Known as the North Fork Watershed Protection Act and sponsored by U.S. Rep. Steve Daines, R-Mont., the bill would withdraw 362,000 acres of public lands from future oil and gas leasing and development, hard-rock mining and geothermal development.
Similar legislation sponsored by Montana Democratic Sens. Max Baucus and Jon Tester has been advancing in the Senate.
“The North Fork bill is a great example of people of all walks of alife coming together and developing local solutions for public lands issues,” said Chris Schustrom of the Flathead Valley Chapter of Trout Unlimited. “This bill will help ensure that traditional land uses and fish and wildlife habitat in the valley are protected in perpetuity.”
The House version of the North Fork Watershed Protection Act easily passed its first hurdle this morning . . .
Legislation to protect the North Fork of the Flathead River from energy development passed a crucial congressional milestone early Tuesday morning.
The House Natural Resources Committee approved its version of the North Fork Watershed Protection Act without opposition, according to Rep. Steve Daines, R-Mont. Sen. Max Baucus, D-Mont., authored the measure and got it passed through the Senate Natural Resources Committee last June.
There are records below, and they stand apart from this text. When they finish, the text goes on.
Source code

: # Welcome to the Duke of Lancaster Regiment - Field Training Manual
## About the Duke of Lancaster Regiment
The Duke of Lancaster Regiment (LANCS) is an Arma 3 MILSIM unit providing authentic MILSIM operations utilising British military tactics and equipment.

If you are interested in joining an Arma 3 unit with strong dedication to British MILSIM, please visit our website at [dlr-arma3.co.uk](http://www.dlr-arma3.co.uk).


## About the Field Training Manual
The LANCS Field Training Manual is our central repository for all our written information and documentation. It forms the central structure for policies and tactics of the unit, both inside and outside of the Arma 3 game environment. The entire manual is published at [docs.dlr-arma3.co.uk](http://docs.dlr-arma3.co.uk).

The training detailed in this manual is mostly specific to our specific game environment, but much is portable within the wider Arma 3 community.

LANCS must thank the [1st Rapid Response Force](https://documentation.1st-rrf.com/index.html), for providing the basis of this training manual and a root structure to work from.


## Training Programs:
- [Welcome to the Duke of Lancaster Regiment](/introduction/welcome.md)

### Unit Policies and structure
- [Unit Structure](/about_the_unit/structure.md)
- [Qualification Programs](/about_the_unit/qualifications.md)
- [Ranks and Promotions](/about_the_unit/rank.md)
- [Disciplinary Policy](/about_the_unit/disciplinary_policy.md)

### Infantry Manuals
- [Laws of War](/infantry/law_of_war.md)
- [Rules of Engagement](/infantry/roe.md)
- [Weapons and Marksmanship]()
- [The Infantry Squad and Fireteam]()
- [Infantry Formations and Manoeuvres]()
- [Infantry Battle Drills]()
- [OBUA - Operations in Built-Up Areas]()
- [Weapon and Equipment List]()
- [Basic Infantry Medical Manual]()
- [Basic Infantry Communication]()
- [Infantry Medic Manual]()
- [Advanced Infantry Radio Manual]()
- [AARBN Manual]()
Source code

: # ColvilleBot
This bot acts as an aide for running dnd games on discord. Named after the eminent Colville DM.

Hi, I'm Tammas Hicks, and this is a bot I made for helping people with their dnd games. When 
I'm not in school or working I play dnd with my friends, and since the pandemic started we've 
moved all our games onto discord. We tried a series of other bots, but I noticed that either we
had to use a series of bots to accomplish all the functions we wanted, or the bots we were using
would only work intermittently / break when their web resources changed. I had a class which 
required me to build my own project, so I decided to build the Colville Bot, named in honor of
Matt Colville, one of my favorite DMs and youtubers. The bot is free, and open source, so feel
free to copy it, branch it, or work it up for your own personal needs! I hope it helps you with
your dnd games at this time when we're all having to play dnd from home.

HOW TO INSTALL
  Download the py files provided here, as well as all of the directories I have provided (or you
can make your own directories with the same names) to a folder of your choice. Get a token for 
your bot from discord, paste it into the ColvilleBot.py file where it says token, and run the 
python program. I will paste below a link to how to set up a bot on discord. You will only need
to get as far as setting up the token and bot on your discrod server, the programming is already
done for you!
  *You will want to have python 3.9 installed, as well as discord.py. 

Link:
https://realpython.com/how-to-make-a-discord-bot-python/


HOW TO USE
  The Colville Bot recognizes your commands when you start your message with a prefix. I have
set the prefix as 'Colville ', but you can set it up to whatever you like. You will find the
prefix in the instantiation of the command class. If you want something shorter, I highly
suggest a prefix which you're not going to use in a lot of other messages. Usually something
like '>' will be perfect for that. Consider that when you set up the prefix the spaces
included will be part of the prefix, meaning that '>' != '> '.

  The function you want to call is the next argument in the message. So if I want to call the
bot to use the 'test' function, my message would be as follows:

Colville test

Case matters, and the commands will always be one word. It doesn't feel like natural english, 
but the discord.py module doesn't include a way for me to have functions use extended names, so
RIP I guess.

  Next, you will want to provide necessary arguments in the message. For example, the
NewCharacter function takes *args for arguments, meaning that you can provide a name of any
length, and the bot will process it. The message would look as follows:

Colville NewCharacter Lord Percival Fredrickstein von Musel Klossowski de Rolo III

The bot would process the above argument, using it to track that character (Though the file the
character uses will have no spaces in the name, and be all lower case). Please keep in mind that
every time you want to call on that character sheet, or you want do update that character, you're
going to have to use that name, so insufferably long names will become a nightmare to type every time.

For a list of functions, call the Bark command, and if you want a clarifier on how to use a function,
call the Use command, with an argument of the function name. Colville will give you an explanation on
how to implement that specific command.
That puts the bill in position for votes by both chambers.
“The North Fork is widely treasured as a precious corner of our state, a place where we harvest timber, we hunt and fish, and lead trips into the adjacent Glacier National Park,” Daines said in an email statement on Tuesday. “The local community wants to continue using this watershed of the river to benefit their local economy – which is largely outdoor recreation based.”
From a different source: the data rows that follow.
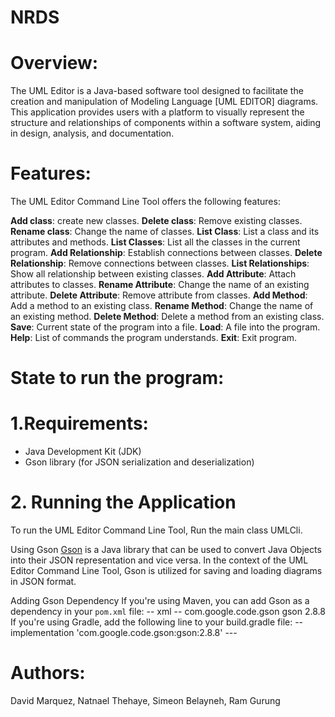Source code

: # NRDS
# Overview:

The UML Editor is a Java-based software tool designed to facilitate the creation and manipulation of Modeling Language [UML EDITOR] diagrams. 
This application provides users with a platform to visually represent the structure and relationships of components within a software system, 
aiding in design, analysis, and documentation.

# Features:
The UML Editor Command Line Tool offers the following features:

**Add class**: create new classes.
**Delete class**: Remove existing classes.
**Rename class**: Change the name of classes.
**List Class**: List a class and its attributes and methods.
**List Classes**: List all the classes in the current program.
**Add Relationship**: Establish connections between classes.
**Delete Relationship**: Remove connections between classes.
**List Relationships**: Show all relationship between existing classes.
**Add Attribute**: Attach attributes to classes.
**Rename Attribute**: Change the name of an existing attribute.
**Delete Attribute**: Remove attribute from classes.
**Add Method**: Add a method to an existing class.
**Rename Method**: Change the name of an existing method.
**Delete Method**: Delete a method from an existing class.
**Save**: Current state of the program into a file.
**Load**: A file into the program.
**Help**: List of commands the program understands.
**Exit**: Exit program.

# State to run the program:

# 1.Requirements: 

- Java Development Kit (JDK)
- Gson library (for JSON serialization and deserialization)

# 2. Running the Application
To run the UML Editor Command Line Tool,
Run the main class UMLCli.

Using Gson
[Gson](https://github.com/google/gson) is a Java library that can be used to convert Java Objects into their JSON representation and vice versa. In the context of the UML Editor Command Line Tool, Gson is utilized for saving and loading diagrams in JSON format.

Adding Gson Dependency
If you're using Maven, you can add Gson as a dependency in your `pom.xml` file:
-- xml -- 
<dependency>
    <groupId>com.google.code.gson</groupId>
    <artifactId>gson</artifactId>
    <version>2.8.8</version>
</dependency>
If you're using Gradle, add the following line to your build.gradle file:
-- implementation 'com.google.code.gson:gson:2.8.8' ---


# Authors: 
   David Marquez, Natnael Thehaye, Simeon Belayneh, Ram Gurung
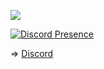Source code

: ![](https://komarev.com/ghpvc/?username=ndbiaw&color=000033)

[![Discord Presence](https://lanyard.cnrad.dev/api/895438058621665331?theme=dark&bg=451e5d)](https://discord.com/users/895438058621665331)

=> [Discord](https://discord.gg/hvn)
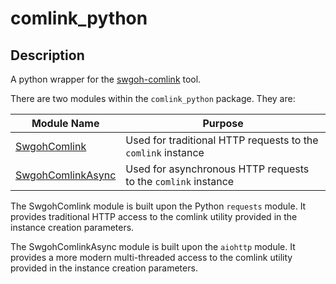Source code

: # comlink_python

## Description

A python wrapper for the [swgoh-comlink](https://github.com/swgoh-utils/swgoh-comlink) tool.

There are two modules within the `comlink_python` package. They are:

| Module Name                                      | Purpose                                                       |
|--------------------------------------------------|---------------------------------------------------------------|
| [SwgohComlink](README_SwgohComlink.md)           | Used for traditional HTTP requests to the `comlink` instance  |
| [SwgohComlinkAsync](README_SwgohComlinkAsync.md) | Used for asynchronous HTTP requests to the `comlink` instance |

The SwgohComlink module is built upon the Python `requests` module. It provides traditional HTTP access to the comlink
utility provided in the instance creation parameters.

The SwgohComlinkAsync module is built upon the `aiohttp` module. It provides a more modern multi-threaded
access to the comlink utility provided in the instance creation parameters.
The Flathead Beacon just posted another of their “Focusing on…” articles, this time discussing the challenges to the Flathead River Corridor from increasing recreational pressure, which is forcing consideration of a new river corridor plan. Recommended reading . . .
The rhythm of the North Fork flows to a mellow tempo, even as the steady thrum of traffic and the ever-present flotilla of rafts and kayaks sketch a clear portrait of the wild and scenic river corridor’s growth and popularity.
Dust clouds roll off this unpaved portion of Highway 486, also known as the North Fork Flathead Road, and the meter of traffic ticking along the western border of Glacier National Park has given rise to the need for a new river management plan.
Designated a National Wild and Scenic River in 1976, the three forks of the Flathead River amount to 219 miles of what everyone agrees is “a very special place,” says Rob Davies, the Flathead National Forest’s district ranger for the Hungry Horse/Glacier View district. The North Fork Flathead River is protected by that designation, while its eastern tributaries and uplands are tucked away in Glacier Park. Its Canadian headwaters are protected by a provincial ban on mining and drilling, and U.S. Sen. Max Baucus has introduced legislation that would prohibit new energy and mineral development on the nearly 400,000 acres of the North Fork watershed within the Flathead National Forest.
Still, public land managers say the river corridor is being impacted by increased use, and have been collecting data to inform the future of the river corridor, while calling on the public to help adopt a new management strategy for recreational use.